Okay, I admit. I'm a shitty blogger. I do not update regularly.
I am boring.
I like to type in lines of three.
And I don't update because.. I don't have nice stuff to share, my life is mundane and boring, and I'm way too lazy to post pictures.
But, well, i'd post pictures of the very small but very romantic alto bbq long long ago at east coast park recently.. Haha. This weekend, promise!
And.. HAPPY BIRTHDAY CHARMAINE NG XIANG TING A.K.A THE GIRL WHO GOES 'HEHEHE'.
You're a very lucky girl who has many wonderful people that bring sunshine into your life! And you always seem to be so chirpy. Haha! 15 years old means you cannot act like a kid and sa jiao already k! (I think I say this every year. Lol.)
Well, exams are near! (Gosh, I do sound like every other student who has a blog huh.) And.. I've got no drive to study lah. Zzz. So yeah, in advance for you guys, I'm not going to do as well for this EOYs. So when you see my lousy level position, don't be like, "Gosh, Pearlyn is so dumb! Her level position is like 1020571! Stupid."
BECAUSE I KNOW I CAN KNOCK EVERY ASEAN SCHOLAR FLAT DOWN AND BE #1..But I don't feel like it. :D Hehe!
Life's been really crazy and I've been feeling and doing totally crazy and exciting things that I don't think I should be..

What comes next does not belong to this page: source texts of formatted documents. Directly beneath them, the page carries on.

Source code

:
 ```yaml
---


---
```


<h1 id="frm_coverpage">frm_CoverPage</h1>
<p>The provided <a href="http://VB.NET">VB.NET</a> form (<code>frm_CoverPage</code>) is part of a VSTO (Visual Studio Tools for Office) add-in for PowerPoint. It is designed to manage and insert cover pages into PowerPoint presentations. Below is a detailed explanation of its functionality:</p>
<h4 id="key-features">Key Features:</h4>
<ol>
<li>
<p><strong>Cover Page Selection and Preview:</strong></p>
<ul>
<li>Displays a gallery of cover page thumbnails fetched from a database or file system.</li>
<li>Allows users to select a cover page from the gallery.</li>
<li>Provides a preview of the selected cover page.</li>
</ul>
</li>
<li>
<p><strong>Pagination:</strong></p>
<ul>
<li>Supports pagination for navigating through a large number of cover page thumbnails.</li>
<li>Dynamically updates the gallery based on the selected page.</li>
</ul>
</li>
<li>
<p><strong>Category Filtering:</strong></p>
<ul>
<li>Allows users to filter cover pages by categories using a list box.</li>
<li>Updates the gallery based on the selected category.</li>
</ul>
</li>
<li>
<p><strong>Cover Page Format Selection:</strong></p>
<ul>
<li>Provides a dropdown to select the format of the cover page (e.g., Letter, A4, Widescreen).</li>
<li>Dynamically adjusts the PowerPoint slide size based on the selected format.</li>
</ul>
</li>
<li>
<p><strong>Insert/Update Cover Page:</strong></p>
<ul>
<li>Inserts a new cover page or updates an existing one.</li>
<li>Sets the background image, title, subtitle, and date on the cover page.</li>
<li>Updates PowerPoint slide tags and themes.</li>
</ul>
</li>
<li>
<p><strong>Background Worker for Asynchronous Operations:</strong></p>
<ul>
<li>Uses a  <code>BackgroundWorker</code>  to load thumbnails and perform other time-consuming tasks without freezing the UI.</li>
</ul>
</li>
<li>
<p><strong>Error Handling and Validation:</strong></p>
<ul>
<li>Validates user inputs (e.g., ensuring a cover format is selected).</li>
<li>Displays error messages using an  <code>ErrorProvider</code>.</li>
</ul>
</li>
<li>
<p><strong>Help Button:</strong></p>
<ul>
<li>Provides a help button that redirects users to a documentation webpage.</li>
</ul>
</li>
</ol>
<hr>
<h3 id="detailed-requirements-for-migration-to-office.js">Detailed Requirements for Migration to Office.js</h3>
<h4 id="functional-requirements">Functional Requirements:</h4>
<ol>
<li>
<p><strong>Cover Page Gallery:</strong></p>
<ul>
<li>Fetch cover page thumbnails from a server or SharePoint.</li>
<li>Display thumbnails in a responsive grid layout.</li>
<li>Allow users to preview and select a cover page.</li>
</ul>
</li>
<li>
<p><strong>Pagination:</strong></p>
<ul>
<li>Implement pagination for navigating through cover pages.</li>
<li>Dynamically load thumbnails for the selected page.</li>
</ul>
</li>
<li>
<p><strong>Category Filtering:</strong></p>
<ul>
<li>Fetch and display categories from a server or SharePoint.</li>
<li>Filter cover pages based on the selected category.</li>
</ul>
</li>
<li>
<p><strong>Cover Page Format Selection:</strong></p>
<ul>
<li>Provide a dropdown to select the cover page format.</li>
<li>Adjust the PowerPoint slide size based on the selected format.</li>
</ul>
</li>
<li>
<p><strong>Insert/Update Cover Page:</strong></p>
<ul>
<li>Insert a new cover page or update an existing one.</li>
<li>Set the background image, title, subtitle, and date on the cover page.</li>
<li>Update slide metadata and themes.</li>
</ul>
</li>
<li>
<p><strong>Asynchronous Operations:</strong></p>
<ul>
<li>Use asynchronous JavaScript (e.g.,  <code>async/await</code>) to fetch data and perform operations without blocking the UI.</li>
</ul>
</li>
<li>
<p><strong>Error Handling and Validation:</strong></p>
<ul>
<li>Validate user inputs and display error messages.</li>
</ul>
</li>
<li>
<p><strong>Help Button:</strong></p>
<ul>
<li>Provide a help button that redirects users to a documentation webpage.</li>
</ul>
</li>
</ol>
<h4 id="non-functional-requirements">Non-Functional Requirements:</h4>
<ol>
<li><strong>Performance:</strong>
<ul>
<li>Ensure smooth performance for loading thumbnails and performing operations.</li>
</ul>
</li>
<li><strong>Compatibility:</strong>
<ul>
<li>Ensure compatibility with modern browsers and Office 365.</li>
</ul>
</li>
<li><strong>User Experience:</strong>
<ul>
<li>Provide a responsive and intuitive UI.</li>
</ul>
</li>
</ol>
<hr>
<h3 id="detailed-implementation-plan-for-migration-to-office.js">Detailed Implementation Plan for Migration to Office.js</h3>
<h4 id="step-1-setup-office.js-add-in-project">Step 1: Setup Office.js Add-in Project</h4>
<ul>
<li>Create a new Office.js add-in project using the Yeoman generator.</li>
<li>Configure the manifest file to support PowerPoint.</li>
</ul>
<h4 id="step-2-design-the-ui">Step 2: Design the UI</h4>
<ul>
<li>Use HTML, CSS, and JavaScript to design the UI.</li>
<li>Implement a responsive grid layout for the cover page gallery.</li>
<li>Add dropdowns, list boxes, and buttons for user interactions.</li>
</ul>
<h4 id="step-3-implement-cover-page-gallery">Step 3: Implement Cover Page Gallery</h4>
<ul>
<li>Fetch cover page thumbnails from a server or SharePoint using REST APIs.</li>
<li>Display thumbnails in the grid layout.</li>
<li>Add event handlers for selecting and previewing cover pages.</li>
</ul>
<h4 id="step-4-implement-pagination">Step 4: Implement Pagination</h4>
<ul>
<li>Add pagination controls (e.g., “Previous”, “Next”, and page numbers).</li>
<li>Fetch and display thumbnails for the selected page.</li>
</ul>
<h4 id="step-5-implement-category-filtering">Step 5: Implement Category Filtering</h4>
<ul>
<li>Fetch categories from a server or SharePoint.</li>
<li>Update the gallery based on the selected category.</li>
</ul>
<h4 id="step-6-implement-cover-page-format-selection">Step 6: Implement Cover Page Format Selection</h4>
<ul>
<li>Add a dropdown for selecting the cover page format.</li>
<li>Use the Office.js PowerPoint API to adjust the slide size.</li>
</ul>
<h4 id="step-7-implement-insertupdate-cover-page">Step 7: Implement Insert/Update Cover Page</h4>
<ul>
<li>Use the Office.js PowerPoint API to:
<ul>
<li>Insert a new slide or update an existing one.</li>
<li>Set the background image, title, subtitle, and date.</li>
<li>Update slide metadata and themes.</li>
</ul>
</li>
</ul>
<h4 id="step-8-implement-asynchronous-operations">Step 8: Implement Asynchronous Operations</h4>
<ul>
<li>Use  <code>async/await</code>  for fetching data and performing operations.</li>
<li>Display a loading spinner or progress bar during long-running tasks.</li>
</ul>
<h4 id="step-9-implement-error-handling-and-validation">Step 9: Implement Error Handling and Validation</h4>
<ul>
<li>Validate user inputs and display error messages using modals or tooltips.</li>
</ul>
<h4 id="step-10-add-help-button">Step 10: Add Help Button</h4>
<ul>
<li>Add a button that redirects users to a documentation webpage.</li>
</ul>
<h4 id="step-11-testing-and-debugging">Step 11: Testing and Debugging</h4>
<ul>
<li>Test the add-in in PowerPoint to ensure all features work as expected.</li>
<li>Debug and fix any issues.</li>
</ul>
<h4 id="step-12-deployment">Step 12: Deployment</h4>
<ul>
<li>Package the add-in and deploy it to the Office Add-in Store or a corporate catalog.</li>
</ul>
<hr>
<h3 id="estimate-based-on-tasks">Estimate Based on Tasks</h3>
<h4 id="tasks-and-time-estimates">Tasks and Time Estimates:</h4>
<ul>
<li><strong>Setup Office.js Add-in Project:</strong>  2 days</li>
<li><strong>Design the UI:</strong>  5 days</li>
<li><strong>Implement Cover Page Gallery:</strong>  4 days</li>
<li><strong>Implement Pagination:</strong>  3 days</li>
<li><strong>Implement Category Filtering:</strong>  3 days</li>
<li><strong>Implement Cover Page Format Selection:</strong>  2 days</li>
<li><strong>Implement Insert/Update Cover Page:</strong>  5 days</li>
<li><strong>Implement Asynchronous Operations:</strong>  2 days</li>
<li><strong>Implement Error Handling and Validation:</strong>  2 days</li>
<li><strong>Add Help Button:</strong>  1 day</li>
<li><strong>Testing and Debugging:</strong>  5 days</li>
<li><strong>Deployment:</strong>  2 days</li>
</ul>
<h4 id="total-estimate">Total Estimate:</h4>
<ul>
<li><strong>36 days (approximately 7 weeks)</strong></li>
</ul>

But god does it feel so gooood! *sings to the tune of Paramore's Misery Business*Nah, it feels good for maybe, awhile. And then some part of me starts sink again. Honestly, I'm quite sick of dealing with this whole emotional roller coaster ride. I wish I knew what I wanted, and how things should be. Watching everything unfold in slow motion can really be quite painful sometimes. I just wish I could find some peace, soon. Like that feeling of your life being perfect, even if its for a minute or two.
Everyone who's going through something in their life now is like.. "Now I'm not going to think of anything else but exams.." or "I'm going to put aside everything in the past and concentrate on the EOYs.." Is that a way to escape the chaos and turmoil in the world of reality? You know, somehow I can't bring myself to say that, as much as it would help my situation. Exams might mean alot to some people, not only for the glory of good results. But for my case? I just can't find a reason to do well anymore. And I've been doing fairly well all my life, maybe I should cut myself some slack this time. *shrugs*
Well, all I have to do is bear the consequences of my actions. Sounds easy enough? Heh, I don't know.